**Work item**
Copy every line of the data that contains the string "label".

(Data records)
* * * * * * *

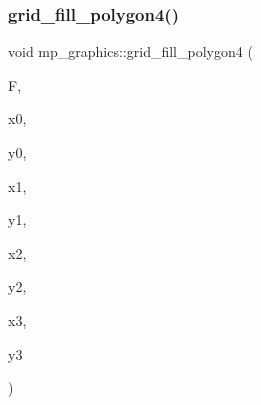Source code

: \subsubsection{\texorpdfstring{grid\+\_\+fill\+\_\+polygon4()}{grid\_fill\_polygon4()}}
{\footnotesize\ttfamily void mp\+\_\+graphics\+::grid\+\_\+fill\+\_\+polygon4 (\begin{DoxyParamCaption}\item[{\mbox{\hyperlink{structgrid__frame}{grid\+\_\+frame}} $\ast$}]{F,  }\item[{\mbox{\hyperlink{galois_8h_a09fddde158a3a20bd2dcadb609de11dc}{I\+NT}}}]{x0,  }\item[{\mbox{\hyperlink{galois_8h_a09fddde158a3a20bd2dcadb609de11dc}{I\+NT}}}]{y0,  }\item[{\mbox{\hyperlink{galois_8h_a09fddde158a3a20bd2dcadb609de11dc}{I\+NT}}}]{x1,  }\item[{\mbox{\hyperlink{galois_8h_a09fddde158a3a20bd2dcadb609de11dc}{I\+NT}}}]{y1,  }\item[{\mbox{\hyperlink{galois_8h_a09fddde158a3a20bd2dcadb609de11dc}{I\+NT}}}]{x2,  }\item[{\mbox{\hyperlink{galois_8h_a09fddde158a3a20bd2dcadb609de11dc}{I\+NT}}}]{y2,  }\item[{\mbox{\hyperlink{galois_8h_a09fddde158a3a20bd2dcadb609de11dc}{I\+NT}}}]{x3,  }\item[{\mbox{\hyperlink{galois_8h_a09fddde158a3a20bd2dcadb609de11dc}{I\+NT}}}]{y3 }\end{DoxyParamCaption})}

\mbox{\label{classmp__graphics_ae1a25d835e13f3e2bad90972f5f68494}} 
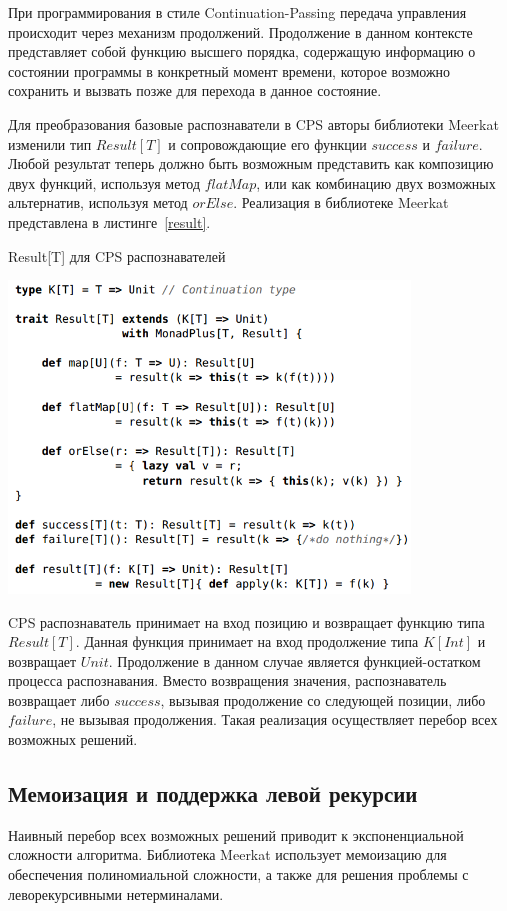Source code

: При программирования в стиле Continuation-Passing передача управления происходит через механизм продолжений. Продолжение в данном контексте представляет собой функцию высшего порядка, содержащую информацию о состоянии программы в конкретный момент времени, которое возможно сохранить и вызвать позже для перехода в данное состояние.

Для преобразования базовые распознаватели в CPS авторы библиотеки Meerkat изменили тип $Result[T]$ и сопровождающие его функции $success$ и $failure$. Любой результат теперь должно быть возможным представить как композицию двух функций, используя метод $flatMap$, или как комбинацию двух возможных альтернатив, используя метод $orElse$. Реализация в библиотеке Meerkat представлена в листинге~\ref{result}.

\begin{listing}
\caption{Result[T] для CPS распознавателей}
\label{result}
\centering
\includegraphics[width=0.8\textwidth]{Smolina/pics/result.png}
\end{listing}

CPS распознаватель принимает на вход позицию и возвращает функцию типа $Result[T]$. Данная функция принимает на вход продолжение типа $K[Int]$ и возвращает $Unit$. Продолжение в данном случае является функцией-остатком процесса распознавания. Вместо возвращения значения, распознаватель возвращает либо $success$, вызывая продолжение со следующей позиции, либо $failure$, не вызывая продолжения. Такая реализация осуществляет перебор всех возможных решений. 

\subsection{Мемоизация и поддержка левой рекурсии}
Наивный перебор всех возможных решений приводит к экспоненциальной сложности алгоритма. Библиотека Meerkat использует мемоизацию для обеспечения полиномиальной сложности, а также для решения проблемы с леворекурсивными нетерминалами.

* * * * * * *

**Reply to the exercise**
\mbox{\label{classmp__graphics_ae1a25d835e13f3e2bad90972f5f68494}} 
\label{result}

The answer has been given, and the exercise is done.